AIM OF THE EXERCISE
For the records below, please print exactly and only the lines from the one with "A: Oscillations and" down to the one with "equivalente de conmutación", both ends included, omitting the pictures.
─── DATA SECTION
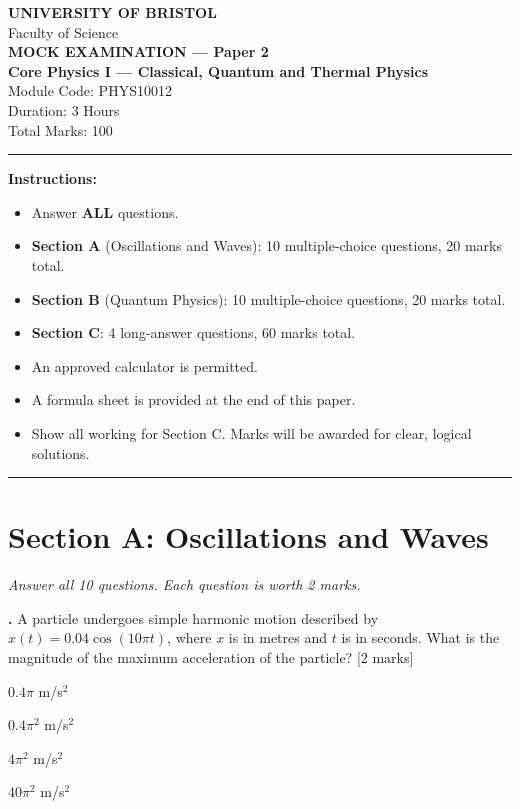 \documentclass[12pt,a4paper]{article}
\newcounter{mcqcounter}
\newcommand{\mcq}[1]{%
  \stepcounter{mcqcounter}%
  \vspace{0.3cm}%
  \noindent\textbf{\themcqcounter.} #1 \hfill [2 marks]%
  \vspace{0.1cm}%
}
\begin{document}
\begin{center}
{\Large\textbf{UNIVERSITY OF BRISTOL}}\\[0.3cm]
{\large Faculty of Science}\\[0.5cm]
{\Large\textbf{MOCK EXAMINATION --- Paper 2}}\\[0.3cm]
{\large\textbf{Core Physics I --- Classical, Quantum and Thermal Physics}}\\[0.2cm]
{\large Module Code: PHYS10012}\\[0.5cm]
{\large Duration: 3 Hours}\\[0.3cm]
{\large Total Marks: 100}\\[0.5cm]
\end{center}

\noindent\rule{\textwidth}{0.4pt}

\vspace{0.3cm}
\noindent\textbf{Instructions:}
\begin{itemize}[itemsep=0.1cm]
\item Answer \textbf{ALL} questions.
\item \textbf{Section A} (Oscillations and Waves): 10 multiple-choice questions, 20 marks total.
\item \textbf{Section B} (Quantum Physics): 10 multiple-choice questions, 20 marks total.
\item \textbf{Section C}: 4 long-answer questions, 60 marks total.
\item An approved calculator is permitted.
\item A formula sheet is provided at the end of this paper.
\item Show all working for Section C. Marks will be awarded for clear, logical solutions.
\end{itemize}

\noindent\rule{\textwidth}{0.4pt}
\newpage

\section*{Section A: Oscillations and Waves}
\noindent\textit{Answer all 10 questions. Each question is worth 2 marks.}\\[0.3cm]

\setcounter{mcqcounter}{0}

\mcq{A particle undergoes simple harmonic motion described by $x(t) = 0.04\cos(10\pi t)$, where $x$ is in metres and $t$ is in seconds. What is the magnitude of the maximum acceleration of the particle?}
\begin{choices}
\item $0.4\pi$ m/s$^2$
\item $0.4\pi^2$ m/s$^2$
\item $4\pi^2$ m/s$^2$
\item $40\pi^2$ m/s$^2$
\end{choices}
\end{document}
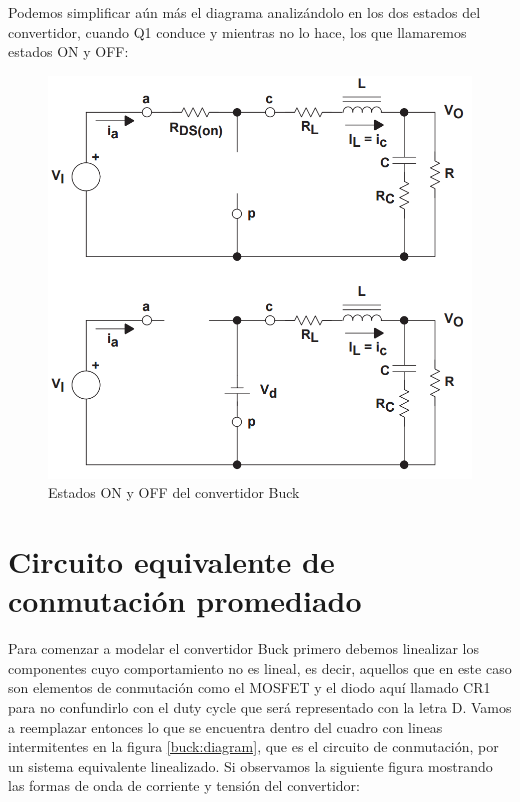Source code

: \documentclass[12pt]{report}
\begin{document}
	Podemos simplificar aún más el diagrama analizándolo en los dos estados del convertidor, cuando Q1 conduce y mientras no lo hace, los que llamaremos estados ON y OFF:
	
	\begin{figure}[H]
		\centering
		\includegraphics[width=\textwidth,height=\textheight,keepaspectratio]{buck_control_on_off}
		\caption{Estados ON y OFF del convertidor Buck}
	\end{figure}

\section{Circuito equivalente de conmutación promediado}

	Para comenzar a modelar el convertidor Buck primero debemos linealizar los componentes cuyo comportamiento no es lineal, es decir, aquellos que en este caso son elementos de conmutación como el MOSFET y el diodo aquí llamado CR1 para no confundirlo con el duty cycle que será representado con la letra D. Vamos a reemplazar entonces lo que se encuentra dentro del cuadro con lineas intermitentes en la figura \ref{buck:diagram}, que es el circuito de conmutación, por un sistema equivalente linealizado. Si observamos la siguiente figura mostrando las formas de onda de corriente y tensión del convertidor:
	
\end{document}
──────
FINISHED TASK
\section*{Section A: Oscillations and Waves}
\noindent\textit{Answer all 10 questions. Each question is worth 2 marks.}\\[0.3cm]

\setcounter{mcqcounter}{0}

\mcq{A particle undergoes simple harmonic motion described by $x(t) = 0.04\cos(10\pi t)$, where $x$ is in metres and $t$ is in seconds. What is the magnitude of the maximum acceleration of the particle?}
\begin{choices}
\item $0.4\pi$ m/s$^2$
\item $0.4\pi^2$ m/s$^2$
\item $4\pi^2$ m/s$^2$
\item $40\pi^2$ m/s$^2$
\end{choices}
\end{document}
Source code

: \documentclass[12pt]{report}
\begin{document}
	Podemos simplificar aún más el diagrama analizándolo en los dos estados del convertidor, cuando Q1 conduce y mientras no lo hace, los que llamaremos estados ON y OFF:
	
	\begin{figure}[H]
		\centering
		\includegraphics[width=\textwidth,height=\textheight,keepaspectratio]{buck_control_on_off}
		\caption{Estados ON y OFF del convertidor Buck}
	\end{figure}

\section{Circuito equivalente de conmutación promediado}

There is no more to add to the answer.